"Worrying about tomorrow means that you are missing some of today" Corey Allan of Simple Marriage

Saturday, May 28, 2011

BMX

Spent two half days photographing at the BMX Indoor at Hawera this weekend.  Man they are fast!  I ended up taking over 2000 photos, which is pretty much A LOT so surely I have some good ones in there.
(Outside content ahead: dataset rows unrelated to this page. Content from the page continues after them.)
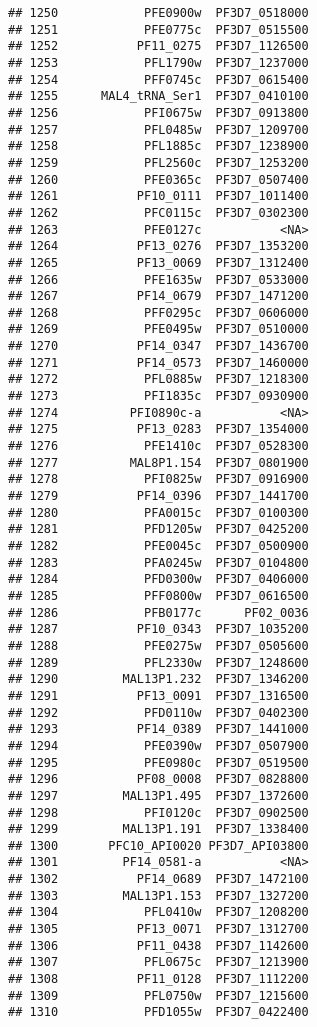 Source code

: \documentclass[12pt, a4paper]{article}\usepackage[]{graphicx}\usepackage[]{color}
\makeatletter
\newenvironment{kframe}{%
 \def\at@end@of@kframe{}%
 \ifinner\ifhmode%
  \def\at@end@of@kframe{\end{minipage}}%
  \begin{minipage}{\columnwidth}%
 \fi\fi%
 \def\FrameCommand##1{\hskip\@totalleftmargin \hskip-\fboxsep
 \colorbox{shadecolor}{##1}\hskip-\fboxsep
     \hskip-\linewidth \hskip-\@totalleftmargin \hskip\columnwidth}%
 \MakeFramed {\advance\hsize-\width
   \@totalleftmargin\z@ \linewidth\hsize
   \@setminipage}}%
 {\par\unskip\endMakeFramed%
 \at@end@of@kframe}
\newenvironment{knitrout}{}{} %
\makeatother
\begin{document}
\begin{knitrout}
\begin{kframe}
\begin{verbatim}
## 1250            PFE0900w  PF3D7_0518000
## 1251            PFE0775c  PF3D7_0515500
## 1252           PF11_0275  PF3D7_1126500
## 1253            PFL1790w  PF3D7_1237000
## 1254            PFF0745c  PF3D7_0615400
## 1255      MAL4_tRNA_Ser1  PF3D7_0410100
## 1256            PFI0675w  PF3D7_0913800
## 1257            PFL0485w  PF3D7_1209700
## 1258            PFL1885c  PF3D7_1238900
## 1259            PFL2560c  PF3D7_1253200
## 1260            PFE0365c  PF3D7_0507400
## 1261           PF10_0111  PF3D7_1011400
## 1262            PFC0115c  PF3D7_0302300
## 1263            PFE0127c           <NA>
## 1264           PF13_0276  PF3D7_1353200
## 1265           PF13_0069  PF3D7_1312400
## 1266            PFE1635w  PF3D7_0533000
## 1267           PF14_0679  PF3D7_1471200
## 1268            PFF0295c  PF3D7_0606000
## 1269            PFE0495w  PF3D7_0510000
## 1270           PF14_0347  PF3D7_1436700
## 1271           PF14_0573  PF3D7_1460000
## 1272            PFL0885w  PF3D7_1218300
## 1273            PFI1835c  PF3D7_0930900
## 1274          PFI0890c-a           <NA>
## 1275           PF13_0283  PF3D7_1354000
## 1276            PFE1410c  PF3D7_0528300
## 1277          MAL8P1.154  PF3D7_0801900
## 1278            PFI0825w  PF3D7_0916900
## 1279           PF14_0396  PF3D7_1441700
## 1280            PFA0015c  PF3D7_0100300
## 1281            PFD1205w  PF3D7_0425200
## 1282            PFE0045c  PF3D7_0500900
## 1283            PFA0245w  PF3D7_0104800
## 1284            PFD0300w  PF3D7_0406000
## 1285            PFF0800w  PF3D7_0616500
## 1286            PFB0177c      PF02_0036
## 1287           PF10_0343  PF3D7_1035200
## 1288            PFE0275w  PF3D7_0505600
## 1289            PFL2330w  PF3D7_1248600
## 1290         MAL13P1.232  PF3D7_1346200
## 1291           PF13_0091  PF3D7_1316500
## 1292            PFD0110w  PF3D7_0402300
## 1293           PF14_0389  PF3D7_1441000
## 1294            PFE0390w  PF3D7_0507900
## 1295            PFE0980c  PF3D7_0519500
## 1296           PF08_0008  PF3D7_0828800
## 1297         MAL13P1.495  PF3D7_1372600
## 1298            PFI0120c  PF3D7_0902500
## 1299         MAL13P1.191  PF3D7_1338400
## 1300       PFC10_API0020 PF3D7_API03800
## 1301         PF14_0581-a           <NA>
## 1302           PF14_0689  PF3D7_1472100
## 1303         MAL13P1.153  PF3D7_1327200
## 1304            PFL0410w  PF3D7_1208200
## 1305           PF13_0071  PF3D7_1312700
## 1306           PF11_0438  PF3D7_1142600
## 1307            PFL0675c  PF3D7_1213900
## 1308           PF11_0128  PF3D7_1112200
## 1309            PFL0750w  PF3D7_1215600
## 1310            PFD1055w  PF3D7_0422400

\end{verbatim}
\end{kframe}
\end{knitrout}
\end{document}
So far I have only sorted through, and uploaded, 400 of them.  Hopefully I get them all done this week.

Of course, whenever I am at an event I do the 'Oh I WISH we had kids!!!!!' internal whine.  I know we are getting closer, even if it is through 'Home for Life' foster care, where we will have to 'share' them with the birth parents.  But kids are kids, hey, and if we have them for the majority of the time then all is sweet.    Home for Life is where kids are taken out of their birth parents home as it is unsafe, and has been deemed unsafe 'for life', thus a permanent home is found, but they are not able to be adopted so guardianship is joint between birth and foster carers.  The social workers we are dealing with put it a great way though.  Treat it like a marriage breakup, and you end up sharing joint custody with your ex.  Not ideal, but better than nothing.

One more training session with the social workers on Thursday, and an assessment, then hopefully it is all on!

Wednesday, May 25, 2011

Second seminar re Adoption or Foster Care

We had our second seminar for adoption and/or foster care today.  It started the same way as the introduction one, and day one ... badly.  For the induction day, the power went off with one row of cows left to milk, and took AGES to come back on, so I got stressed, we were a bit late.  Induction day one, we had a relief milker who stayed the night so we thought he might help TJL out in the morning ... um NUP.  So I went down and hosed out, and bada bing bada bang, the flaming heifers got out, so I got stressed, and we were a little bit late.  Today, day 2, no cows to milk, no stress, but TJL got up late, felt unwell, dawdled, I got stressed, and we were a tiny bit late, but not too bad.

Today was much better than day 1, not quite so clinical and dry.  Even TJL survived it a lot better, which is fortunate, as to be a foster care provider we have one more seminar day to go.  Originally we didn't have to attend it as we had only planned to adopt, but since we are looking at the foster care route we have to, and fortunately TJL is on board for this one (he dislikes sitting, inside, learning stuff).

Today they had a panel of 3 people who are currently in the system.  One guy has been involved in looking after teenage boys for 9 years (he had been a youth worker), one lady has two kids for lifetime placement, and has just had another two placed with her and is going through the system to get them placed with her for lifetime.  The third lady has an adopted daughter (aged 5) and has just had a boy placed with her for lifetime (currently going through the system).

So it was good.

And now we might be looking at local adoption rather than inter-country, or 'care for life', which is a placement for life, where we are legal guardians but not 'parents' for life.  No rush to make a choice as yet, time will tell us what direction we need to be heading in.

Tuesday, May 24, 2011

Losing weight, AGAIN

So I am once again on the weighloss trail.  *sigh*  How many times do I beat on this drum?

Anyway, I have begun a new blog, Losing it with MJ as the programme I am attempting to follow is Losing it with April, a celeb and TV presenter here in NZ, who currently weighs in at around 100kg.  That was HER wake-up call, mine is the 90kg mark.  Damn disgusting!

What I like about the programme

1.  Its FREE to follow along!
2.  The food is NORMAL!
3.  The exercises can all be done at HOME!

Nothing fancy, nothing schmancy.

I have had a couple of other wakeup calls, not just the figure on the scale.

1.  I wasn't in the mood to play with my friends young children, I was shy, reserved, and self conscious about my appearance.
2.  Despite what I 'see' in the mirror (akin to being the opposite of an anorexic, ie I see 'NORMAL') photos actually show me that I am 'HUGE'.  People, who I see and think that they are big, I AM BIGGER THAN THEM!  C'MON!)
3.  My appearance is terrible.  In photos I look like the people who I have judged all my life as being fat, ugly, lazy, and stupid.  The kind of people you think, 'How could you let yourself get like that?  Get a haircut.  Get some decent clothes.  Lose some weight.  Get some dang pride!'

Thats me at the moment, and I HATE this.  I have zero confidence, and when I am feeling ok, I see a photo of myself and hate myself all over again.  I think I need to keep the photo image of myself in my head, as that sure as heck puts me off eating TOO much rubbish.

I really hope and pray that I can make it work this time.